The idea of living on the surface of the ocean is hardly new. Various cultures around the world have lived on the water for centuries and many—such as the reed islands made by the Uros people in Peru or the houseboats of the Bajau tribe in southeast Asia—continue to do so to this day. In recent years, the prospect of living on the sea also captured the imagination of Silicon Valley venture capitalists, who see it as a way to save themselves from rising tides and pesky government oversight.

The ascension of this centuries-old idea in techno-libertarian circles is due, in no small part, to the efforts of Peter Thiel. In 2008, Patri Friedman, a libertarian theorist and grandson of famed free market economist Milton Friedman, founded the Seasteading Institute , a nonprofit dedicated to creating an autonomous floating city.

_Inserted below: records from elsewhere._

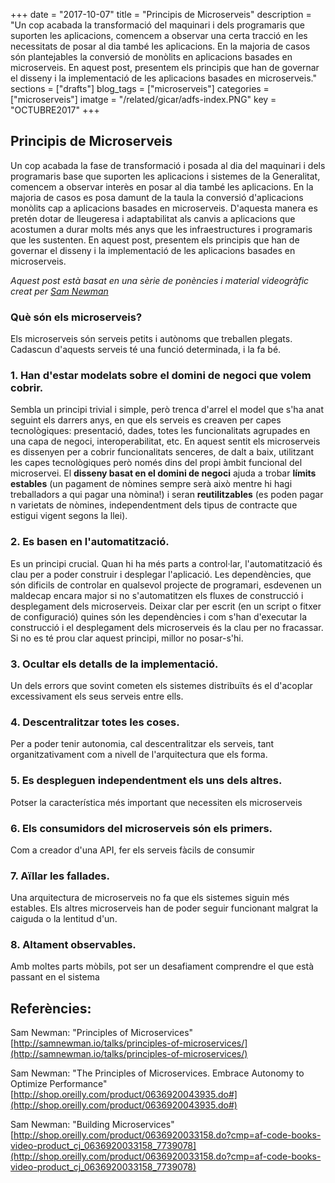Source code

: +++
date        = "2017-10-07"
title       = "Principis de Microserveis"
description = "Un cop acabada la transformació del maquinari i dels programaris que suporten les aplicacions, comencem a observar una certa tracció en les necessitats de posar al dia també les aplicacions. En la majoria de casos són plantejables la conversió de monòlits en aplicacions basades en microserveis. En aquest post, presentem els principis que han de governar el disseny i la implementació de les aplicacions basades en microserveis."
sections    = ["drafts"]
blog_tags   = ["microserveis"]
categories  = ["microserveis"]
imatge      = "/related/gicar/adfs-index.PNG"
key         = "OCTUBRE2017"
+++

<div id="google_translate_element">
</div>

<script type="text/javascript">
function googleTranslateElementInit() {
  new google.translate.TranslateElement({pageLanguage: 'ca', includedLanguages: 'es,en,ca', layout: google.translate.TranslateElement.InlineLayout.SIMPLE}, 'google_translate_element');
}
</script>

<script type="text/javascript" src="//translate.google.com/translate_a/element.js?cb=googleTranslateElementInit">
</script>




## Principis de Microserveis

Un cop acabada la fase de transformació i posada al dia del maquinari i dels programaris base que suporten les aplicacions i sistemes de la Generalitat, comencem a observar interès en posar al dia també les aplicacions. En la majoria de casos es posa damunt de la taula la conversió d'aplicacions monòlits cap a aplicacions basades en microserveis. D'aquesta manera es pretén dotar de lleugeresa i adaptabilitat als canvis a aplicacions que acostumen a durar molts més anys que les infraestructures i programaris que les sustenten. En aquest post, presentem els principis que han de governar el disseny i la implementació de les aplicacions basades en microserveis.

*Aquest post està basat en una sèrie de ponències i material videogràfic creat per [Sam Newman](http://samnewman.io/)*

### Què són els microserveis?

Els microserveis són serveis petits i autònoms que treballen plegats. Cadascun d'aquests serveis té una funció determinada, i la fa bé.

### 1. Han d'estar modelats sobre el domini de negoci que volem cobrir.

Sembla un principi trivial i simple, però trenca d'arrel el model que s'ha anat seguint els darrers anys, en que els serveis es creaven per capes tecnològiques: presentació, dades, totes les funcionalitats agrupades en una capa de negoci, interoperabilitat, etc. En aquest sentit els microserveis es dissenyen per a cobrir funcionalitats senceres, de dalt a baix, utilitzant les capes tecnològiques però només dins del propi àmbit funcional del microservei. El **disseny basat en el domini de negoci** ajuda a trobar **límits estables** (un pagament de nòmines sempre serà això mentre hi hagi treballadors a qui pagar una nòmina!) i seran **reutilitzables** (es poden pagar n varietats de nòmines, independentment dels tipus de contracte que estigui vigent segons la llei).

### 2. Es basen en l'automatització.

Es un principi crucial. Quan hi ha més parts a control·lar, l'automatització és clau per a poder construir i desplegar l'aplicació. Les dependències, que són dificils de controlar en qualsevol projecte de programari, esdevenen un maldecap encara major si no s'automatitzen els fluxes de construcció i desplegament dels microserveis. Deixar clar per escrit (en un script o fitxer de configuració) quines són les dependències i com s'han d'executar la construcció i el desplegament dels microserveis és la clau per no fracassar. Si no es té prou clar aquest principi, millor no posar-s'hi.

### 3. Ocultar els detalls de la implementació.

Un dels errors que sovint cometen els sistemes distribuïts és el d'acoplar excessivament els seus serveis entre ells.

### 4. Descentralitzar totes les coses.

Per a poder tenir autonomia, cal descentralitzar els serveis, tant organitzativament com a nivell de l'arquitectura que els forma.

### 5. Es despleguen independentment els uns dels altres.

Potser la característica més important que necessiten els microserveis

### 6. Els consumidors del microserveis són els primers.

Com a creador d'una API, fer els serveis fàcils de consumir

### 7. Aïllar les fallades.

Una arquitectura de microserveis no fa que els sistemes siguin més estables. Els altres microserveis han de poder seguir funcionant malgrat la caiguda o la lentitud d'un.

### 8. Altament observables.

Amb moltes parts mòbils, pot ser un desafiament comprendre el que està passant en el sistema

## Referències:

Sam Newman: "Principles of Microservices"
[http://samnewman.io/talks/principles-of-microservices/](http://samnewman.io/talks/principles-of-microservices/)

Sam Newman: "The Principles of Microservices. Embrace Autonomy to Optimize Performance" [http://shop.oreilly.com/product/0636920043935.do#](http://shop.oreilly.com/product/0636920043935.do#)

Sam Newman: "Building Microservices"
[http://shop.oreilly.com/product/0636920033158.do?cmp=af-code-books-video-product_cj_0636920033158_7739078](http://shop.oreilly.com/product/0636920033158.do?cmp=af-code-books-video-product_cj_0636920033158_7739078)
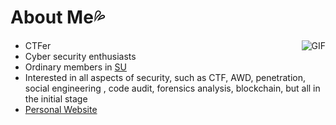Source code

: # About Me💦

<img align="right" alt="GIF" src="https://fushuling.com/wp-content/uploads/2022/12/QQ图片20221206160128.gif" />

- CTFer
- Cyber security enthusiasts 
- Ordinary members in [SU](https://su-team.cn/about/) 
- Interested in all aspects of security, such as CTF, AWD, penetration, social engineering , code audit, forensics analysis, blockchain, but all in the initial stage
- [Personal Website](https://fushuling.com/) 
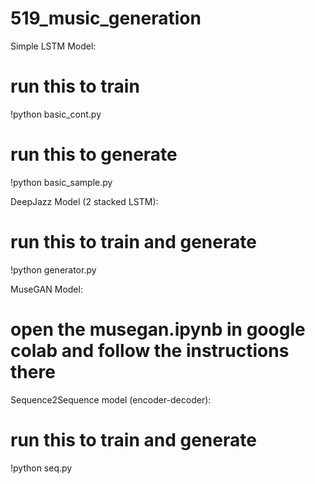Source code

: # 519_music_generation


Simple LSTM Model:
# run this to train
!python basic_cont.py
# run this to generate
!python basic_sample.py


DeepJazz Model (2 stacked LSTM):
# run this to train and generate
!python generator.py


MuseGAN Model:
# open the musegan.ipynb in google colab and follow the instructions there

Sequence2Sequence model (encoder-decoder):
# run this to train and generate
!python seq.py
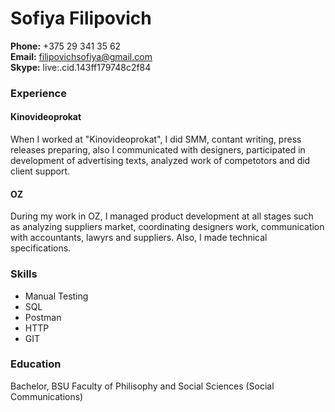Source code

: # Sofiya Filipovich 
**Phone:** +375 29 341 35 62  
**Email:** filipovichsofiya@gmail.com  
**Skype:** live:.cid.143ff179748c2f84  
### Experience
#### Kinovideoprokat  
When I worked at "Kinovideoprokat", I did SMM, contant writing, press releases preparing, also I communicated with designers, participated in development of advertising texts, analyzed work of competotors and did client support.  
#### OZ
During my work in OZ, I managed product development at all stages such as analyzing suppliers market, coordinating designers work, communication with accountants, lawyrs and suppliers. Also, I made technical specifications.   
### Skills
* Manual Testing 
* SQL
* Postman 
* HTTP
* GIT
### Education
Bachelor, BSU Faculty of Philisophy and Social Sciences (Social Communications)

Riding on a donation of $1.7 million from Thiel, the Seasteading Institute began to make plans for its autonomous colony off the coast of French Polynesia.

In 2011, Thiel resigned from the board of the Seasteading Institute, a decision he later justified to the New York Times by saying the plan was “not quite feasible from an engineering perspective.” Still, the Seasteading Institute continued on with its mission and in 2017, its president Joe Quirk cofounded Blue Frontiers with Collins. That same year, Blue Frontiers and the Seasteading Institute signed an “exploratory memorandum of understanding” with the government of French Polynesia to develop the concept of a floating city, described by Quirk as a “start up country,” near the island.

In 2018, the French Polynesian government reneged on its agreement and let its MOU with the Seasteading Institute and Blue Frontiers expire after facing criticism from local residents, according to a report from Radio New Zealand. Blue Frontiers’ website says the company is still negotiating with French Polynesia and is also discussing its plans with other countries, but Collins, who is no longer active in the organization, says the last he heard the French Polynesian government was being silent on the issue. In November, only months after this blow to Blue Frontiers’ plans, Collins left the company and founded Oceanix to give floating cities another shot without the ideological baggage.

“There’s a radical change in the approach, which is why we’re doing this with the United Nations,” Collins says. “The approach is, what is it the countries are actually asking for and what are the needs, as opposed to, ‘we would like to build floating infrastructure because we have this philosophy,’ and seeing if the countries will let us in.”

For now, Oceanix City is little more than a slideshow, a slick architectural model, and an ambitious dream. But this unveiling at the UN was the first step in making it a reality. In the immediate future, Collins says he plans to convene a 25-person “brain trust” that will regularly meet to plot the next steps for Oceanix City. This group will be faced with the tall order of bringing a futuristic floating city to fruition. As the oceans reclaim our cities, a radical rethinking of where and how we live will have to take place. Whether floating cities are the answer—or whether their proponents can muster the political and economic capital they need—is much less certain.